P.S. Don't forget, Red Haven Farm offers some terrific tasting sausages. Had I planned ahead, that's what would have been nestled in our buns. ;-)

Ingredients

2 pints grape/cherry tomatoes, halved (the lovely medley of little tomatoes from our Inverbrook share this week will work perfectly if you still have them around. Ours were eaten on the way home from the farm. :-})

8 oz. frozen and thawed (or fresh) shelled edamame

8 oz. fresh or frozen corn kernels thawed (I used frozen. I know, for shame! Especially this time of year. I bought fresh from a local orchard and was so disappointed with the flavor that I actually composted it. This is the 2nd time this has happened to me. Is anyone else having this issue with corn this year? Strange.)

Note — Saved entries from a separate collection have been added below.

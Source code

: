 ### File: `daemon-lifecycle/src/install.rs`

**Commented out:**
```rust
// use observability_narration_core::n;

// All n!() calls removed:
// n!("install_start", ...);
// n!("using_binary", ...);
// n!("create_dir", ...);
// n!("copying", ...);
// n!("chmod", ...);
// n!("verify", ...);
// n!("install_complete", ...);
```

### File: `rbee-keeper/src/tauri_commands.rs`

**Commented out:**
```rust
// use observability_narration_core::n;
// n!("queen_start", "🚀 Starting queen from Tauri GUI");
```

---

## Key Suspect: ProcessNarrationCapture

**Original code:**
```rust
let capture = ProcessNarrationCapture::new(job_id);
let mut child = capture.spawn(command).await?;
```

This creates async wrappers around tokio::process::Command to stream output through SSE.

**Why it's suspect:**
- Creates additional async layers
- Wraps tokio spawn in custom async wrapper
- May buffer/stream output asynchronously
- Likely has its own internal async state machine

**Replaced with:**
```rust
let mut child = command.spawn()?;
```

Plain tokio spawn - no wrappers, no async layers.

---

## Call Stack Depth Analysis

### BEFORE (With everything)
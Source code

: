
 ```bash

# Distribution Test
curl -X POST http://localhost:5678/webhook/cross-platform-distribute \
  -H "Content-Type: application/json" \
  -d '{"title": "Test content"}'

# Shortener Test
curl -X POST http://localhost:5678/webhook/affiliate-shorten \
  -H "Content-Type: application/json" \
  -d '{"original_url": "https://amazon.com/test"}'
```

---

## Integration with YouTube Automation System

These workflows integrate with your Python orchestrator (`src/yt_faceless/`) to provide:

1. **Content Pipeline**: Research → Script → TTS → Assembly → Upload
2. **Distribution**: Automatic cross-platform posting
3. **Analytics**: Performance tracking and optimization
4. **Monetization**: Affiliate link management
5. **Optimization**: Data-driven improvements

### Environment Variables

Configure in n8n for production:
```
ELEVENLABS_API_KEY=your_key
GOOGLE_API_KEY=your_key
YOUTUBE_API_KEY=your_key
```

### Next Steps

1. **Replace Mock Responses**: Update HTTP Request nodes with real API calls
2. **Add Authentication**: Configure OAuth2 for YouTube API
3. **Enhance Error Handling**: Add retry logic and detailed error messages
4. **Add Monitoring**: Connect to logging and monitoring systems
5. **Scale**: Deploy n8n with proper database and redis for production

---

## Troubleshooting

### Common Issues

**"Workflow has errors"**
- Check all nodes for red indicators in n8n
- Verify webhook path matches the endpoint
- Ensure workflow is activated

2 small-medium pattypan squash, diced

2 small-medium eggplant, diced (I used one white and one purple from our Inverbrook share this week)

Handful of chopped chives

Handful of fresh chopped basil (I used the tiny leaves from our bush basil plant)

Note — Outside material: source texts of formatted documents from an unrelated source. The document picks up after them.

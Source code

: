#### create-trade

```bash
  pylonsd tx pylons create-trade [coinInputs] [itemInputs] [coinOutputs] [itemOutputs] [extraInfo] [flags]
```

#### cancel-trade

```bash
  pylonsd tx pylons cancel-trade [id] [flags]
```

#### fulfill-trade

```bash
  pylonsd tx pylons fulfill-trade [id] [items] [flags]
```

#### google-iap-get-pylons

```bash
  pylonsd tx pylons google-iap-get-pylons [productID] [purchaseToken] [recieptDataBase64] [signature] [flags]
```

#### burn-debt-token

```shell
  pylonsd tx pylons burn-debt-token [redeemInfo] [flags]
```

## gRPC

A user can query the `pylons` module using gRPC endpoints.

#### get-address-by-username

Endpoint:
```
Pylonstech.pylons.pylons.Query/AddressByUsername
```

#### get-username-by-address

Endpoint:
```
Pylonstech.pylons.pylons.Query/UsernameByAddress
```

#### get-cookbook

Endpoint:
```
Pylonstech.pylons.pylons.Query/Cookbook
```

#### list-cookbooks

2-3 T extra virgin olive oil

1 -2 cloves garlic, smashed and minced

Sea salt

Fresh ground pepper

Splash of balsamic vinegar


1. Saute the garlic, squash, and eggplant in olive oil over medium heat until cooked through and browned a bit here and there.
2. Toss in the edamame and corn and continue sauteing until heated through.
3. Turn off the heat, add in the sea salt, pepper, chives, basil, balsamic vinegar, and tomatoes. Fold gently to incorporate.
4. Taste and adjust to your liking.
5. Serve and enjoy!

This will serve 6-8 generously as a side dish. Feel free to cut the recipe in half.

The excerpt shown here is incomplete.